Instructions to follow: Print each entry below precisely as it reads.

Source information:

◇ ◇ ◇ ◇ ◇ ◇ ◇

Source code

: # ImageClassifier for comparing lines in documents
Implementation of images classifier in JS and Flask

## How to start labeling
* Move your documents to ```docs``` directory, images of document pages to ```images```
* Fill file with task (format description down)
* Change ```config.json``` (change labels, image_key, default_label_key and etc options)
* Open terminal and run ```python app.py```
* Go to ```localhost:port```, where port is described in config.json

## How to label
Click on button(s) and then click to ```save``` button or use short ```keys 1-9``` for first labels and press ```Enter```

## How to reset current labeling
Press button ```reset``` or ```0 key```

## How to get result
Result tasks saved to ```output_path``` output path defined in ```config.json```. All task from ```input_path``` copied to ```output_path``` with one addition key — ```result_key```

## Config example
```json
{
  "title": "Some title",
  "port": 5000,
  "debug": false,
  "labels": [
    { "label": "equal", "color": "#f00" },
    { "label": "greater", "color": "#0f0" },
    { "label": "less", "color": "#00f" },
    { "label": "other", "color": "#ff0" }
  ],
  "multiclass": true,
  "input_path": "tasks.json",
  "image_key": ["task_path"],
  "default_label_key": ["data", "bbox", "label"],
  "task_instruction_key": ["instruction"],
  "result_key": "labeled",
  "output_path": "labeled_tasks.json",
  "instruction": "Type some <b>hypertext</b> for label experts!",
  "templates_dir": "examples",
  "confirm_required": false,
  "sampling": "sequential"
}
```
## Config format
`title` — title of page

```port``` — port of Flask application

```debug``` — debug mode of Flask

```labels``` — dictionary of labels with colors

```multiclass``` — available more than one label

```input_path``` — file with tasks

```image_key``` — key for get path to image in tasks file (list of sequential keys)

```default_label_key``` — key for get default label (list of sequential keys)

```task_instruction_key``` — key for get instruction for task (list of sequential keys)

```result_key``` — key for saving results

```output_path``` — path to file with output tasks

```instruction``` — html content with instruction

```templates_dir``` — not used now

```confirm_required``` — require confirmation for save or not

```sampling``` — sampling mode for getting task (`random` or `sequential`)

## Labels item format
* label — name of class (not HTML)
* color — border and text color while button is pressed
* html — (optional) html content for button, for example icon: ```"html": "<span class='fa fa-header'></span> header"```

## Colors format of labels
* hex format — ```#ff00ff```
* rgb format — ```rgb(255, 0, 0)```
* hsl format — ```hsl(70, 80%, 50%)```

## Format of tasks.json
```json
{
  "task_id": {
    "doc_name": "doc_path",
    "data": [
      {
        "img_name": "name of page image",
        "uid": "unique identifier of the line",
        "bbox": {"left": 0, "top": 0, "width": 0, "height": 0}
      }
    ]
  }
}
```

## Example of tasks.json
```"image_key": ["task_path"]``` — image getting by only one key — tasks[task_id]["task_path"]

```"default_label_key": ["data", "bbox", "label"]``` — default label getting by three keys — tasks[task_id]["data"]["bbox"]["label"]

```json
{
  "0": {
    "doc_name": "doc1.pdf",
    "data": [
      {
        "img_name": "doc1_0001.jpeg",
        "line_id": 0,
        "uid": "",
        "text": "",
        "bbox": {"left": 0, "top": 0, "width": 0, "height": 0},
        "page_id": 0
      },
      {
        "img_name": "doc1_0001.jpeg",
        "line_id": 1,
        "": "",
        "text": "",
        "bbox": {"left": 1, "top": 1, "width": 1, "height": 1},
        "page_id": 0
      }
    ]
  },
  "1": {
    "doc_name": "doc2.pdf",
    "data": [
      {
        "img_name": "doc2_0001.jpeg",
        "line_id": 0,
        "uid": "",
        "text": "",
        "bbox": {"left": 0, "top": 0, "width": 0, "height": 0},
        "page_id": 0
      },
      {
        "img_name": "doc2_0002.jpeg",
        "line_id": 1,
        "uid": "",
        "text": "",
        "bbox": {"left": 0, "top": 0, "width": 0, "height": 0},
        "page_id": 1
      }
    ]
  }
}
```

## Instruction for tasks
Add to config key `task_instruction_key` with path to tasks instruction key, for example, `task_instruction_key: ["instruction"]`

◇ ◇ ◇ ◇ ◇ ◇ ◇

Solved problem:
Source code

: # ImageClassifier for comparing lines in documents
Implementation of images classifier in JS and Flask

## How to start labeling
* Move your documents to ```docs``` directory, images of document pages to ```images```
* Fill file with task (format description down)
* Change ```config.json``` (change labels, image_key, default_label_key and etc options)
* Open terminal and run ```python app.py```
* Go to ```localhost:port```, where port is described in config.json

## How to label
Click on button(s) and then click to ```save``` button or use short ```keys 1-9``` for first labels and press ```Enter```

## How to reset current labeling
Press button ```reset``` or ```0 key```

## How to get result
Result tasks saved to ```output_path``` output path defined in ```config.json```. All task from ```input_path``` copied to ```output_path``` with one addition key — ```result_key```

## Config example
```json
{
  "title": "Some title",
  "port": 5000,
  "debug": false,
  "labels": [
    { "label": "equal", "color": "#f00" },
    { "label": "greater", "color": "#0f0" },
    { "label": "less", "color": "#00f" },
    { "label": "other", "color": "#ff0" }
  ],
  "multiclass": true,
  "input_path": "tasks.json",
  "image_key": ["task_path"],
  "default_label_key": ["data", "bbox", "label"],
  "task_instruction_key": ["instruction"],
  "result_key": "labeled",
  "output_path": "labeled_tasks.json",
  "instruction": "Type some <b>hypertext</b> for label experts!",
  "templates_dir": "examples",
  "confirm_required": false,
  "sampling": "sequential"
}
```
## Config format
`title` — title of page

```port``` — port of Flask application

```debug``` — debug mode of Flask

```labels``` — dictionary of labels with colors

```multiclass``` — available more than one label

```input_path``` — file with tasks

```image_key``` — key for get path to image in tasks file (list of sequential keys)

```default_label_key``` — key for get default label (list of sequential keys)

```task_instruction_key``` — key for get instruction for task (list of sequential keys)

```result_key``` — key for saving results

```output_path``` — path to file with output tasks

```instruction``` — html content with instruction

```templates_dir``` — not used now

```confirm_required``` — require confirmation for save or not

```sampling``` — sampling mode for getting task (`random` or `sequential`)

## Labels item format
* label — name of class (not HTML)
* color — border and text color while button is pressed
* html — (optional) html content for button, for example icon: ```"html": "<span class='fa fa-header'></span> header"```

## Colors format of labels
* hex format — ```#ff00ff```
* rgb format — ```rgb(255, 0, 0)```
* hsl format — ```hsl(70, 80%, 50%)```

## Format of tasks.json
```json
{
  "task_id": {
    "doc_name": "doc_path",
    "data": [
      {
        "img_name": "name of page image",
        "uid": "unique identifier of the line",
        "bbox": {"left": 0, "top": 0, "width": 0, "height": 0}
      }
    ]
  }
}
```

## Example of tasks.json
```"image_key": ["task_path"]``` — image getting by only one key — tasks[task_id]["task_path"]

```"default_label_key": ["data", "bbox", "label"]``` — default label getting by three keys — tasks[task_id]["data"]["bbox"]["label"]

```json
{
  "0": {
    "doc_name": "doc1.pdf",
    "data": [
      {
        "img_name": "doc1_0001.jpeg",
        "line_id": 0,
        "uid": "",
        "text": "",
        "bbox": {"left": 0, "top": 0, "width": 0, "height": 0},
        "page_id": 0
      },
      {
        "img_name": "doc1_0001.jpeg",
        "line_id": 1,
        "": "",
        "text": "",
        "bbox": {"left": 1, "top": 1, "width": 1, "height": 1},
        "page_id": 0
      }
    ]
  },
  "1": {
    "doc_name": "doc2.pdf",
    "data": [
      {
        "img_name": "doc2_0001.jpeg",
        "line_id": 0,
        "uid": "",
        "text": "",
        "bbox": {"left": 0, "top": 0, "width": 0, "height": 0},
        "page_id": 0
      },
      {
        "img_name": "doc2_0002.jpeg",
        "line_id": 1,
        "uid": "",
        "text": "",
        "bbox": {"left": 0, "top": 0, "width": 0, "height": 0},
        "page_id": 1
      }
    ]
  }
}
```

## Instruction for tasks
Add to config key `task_instruction_key` with path to tasks instruction key, for example, `task_instruction_key: ["instruction"]`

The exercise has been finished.